AVAILABLE DATA:

BEGIN

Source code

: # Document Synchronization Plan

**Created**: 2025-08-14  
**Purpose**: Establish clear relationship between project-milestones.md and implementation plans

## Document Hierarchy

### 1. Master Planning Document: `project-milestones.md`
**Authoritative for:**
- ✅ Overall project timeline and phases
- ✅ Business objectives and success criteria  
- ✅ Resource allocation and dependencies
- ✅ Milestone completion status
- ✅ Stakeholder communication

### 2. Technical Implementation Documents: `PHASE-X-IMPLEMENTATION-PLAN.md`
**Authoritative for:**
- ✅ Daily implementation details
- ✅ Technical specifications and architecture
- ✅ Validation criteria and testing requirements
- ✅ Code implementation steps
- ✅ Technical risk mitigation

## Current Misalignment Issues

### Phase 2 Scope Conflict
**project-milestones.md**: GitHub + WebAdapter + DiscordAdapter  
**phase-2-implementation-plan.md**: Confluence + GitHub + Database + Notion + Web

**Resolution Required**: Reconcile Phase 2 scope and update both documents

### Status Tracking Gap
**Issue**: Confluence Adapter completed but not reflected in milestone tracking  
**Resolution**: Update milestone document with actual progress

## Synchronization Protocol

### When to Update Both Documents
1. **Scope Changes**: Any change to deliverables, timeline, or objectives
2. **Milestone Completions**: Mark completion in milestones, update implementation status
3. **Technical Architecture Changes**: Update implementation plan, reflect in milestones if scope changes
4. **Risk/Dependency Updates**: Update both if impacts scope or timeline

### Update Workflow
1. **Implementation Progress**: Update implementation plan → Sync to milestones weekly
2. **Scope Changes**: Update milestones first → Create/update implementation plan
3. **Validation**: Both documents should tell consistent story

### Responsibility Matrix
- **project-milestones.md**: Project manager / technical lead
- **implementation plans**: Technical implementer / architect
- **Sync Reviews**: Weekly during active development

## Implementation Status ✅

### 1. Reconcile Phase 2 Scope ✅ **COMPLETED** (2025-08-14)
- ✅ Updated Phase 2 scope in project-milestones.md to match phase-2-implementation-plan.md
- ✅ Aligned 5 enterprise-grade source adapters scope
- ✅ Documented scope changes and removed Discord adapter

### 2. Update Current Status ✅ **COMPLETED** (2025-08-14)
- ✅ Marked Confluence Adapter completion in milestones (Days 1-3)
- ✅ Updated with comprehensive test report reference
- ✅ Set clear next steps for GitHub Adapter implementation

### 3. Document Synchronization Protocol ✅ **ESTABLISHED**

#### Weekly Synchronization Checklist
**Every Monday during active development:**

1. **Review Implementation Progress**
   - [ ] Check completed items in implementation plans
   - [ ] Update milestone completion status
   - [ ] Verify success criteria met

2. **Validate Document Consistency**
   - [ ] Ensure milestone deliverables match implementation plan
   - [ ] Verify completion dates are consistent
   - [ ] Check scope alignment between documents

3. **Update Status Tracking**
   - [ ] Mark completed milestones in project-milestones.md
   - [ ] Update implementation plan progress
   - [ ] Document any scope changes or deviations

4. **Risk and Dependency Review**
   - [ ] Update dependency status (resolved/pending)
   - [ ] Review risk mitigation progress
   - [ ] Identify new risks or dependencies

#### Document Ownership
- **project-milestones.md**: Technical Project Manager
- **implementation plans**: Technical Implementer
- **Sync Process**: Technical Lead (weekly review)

END

PROBLEM TO SOLVE: All that is wanted is the run of lines from the start of the data through the line containing "in milestone tracking", copied word for word.

YOUR SOLUTION:
Source code

: # Document Synchronization Plan

**Created**: 2025-08-14  
**Purpose**: Establish clear relationship between project-milestones.md and implementation plans

## Document Hierarchy

### 1. Master Planning Document: `project-milestones.md`
**Authoritative for:**
- ✅ Overall project timeline and phases
- ✅ Business objectives and success criteria  
- ✅ Resource allocation and dependencies
- ✅ Milestone completion status
- ✅ Stakeholder communication

### 2. Technical Implementation Documents: `PHASE-X-IMPLEMENTATION-PLAN.md`
**Authoritative for:**
- ✅ Daily implementation details
- ✅ Technical specifications and architecture
- ✅ Validation criteria and testing requirements
- ✅ Code implementation steps
- ✅ Technical risk mitigation

## Current Misalignment Issues

### Phase 2 Scope Conflict
**project-milestones.md**: GitHub + WebAdapter + DiscordAdapter  
**phase-2-implementation-plan.md**: Confluence + GitHub + Database + Notion + Web

**Resolution Required**: Reconcile Phase 2 scope and update both documents

### Status Tracking Gap
**Issue**: Confluence Adapter completed but not reflected in milestone tracking  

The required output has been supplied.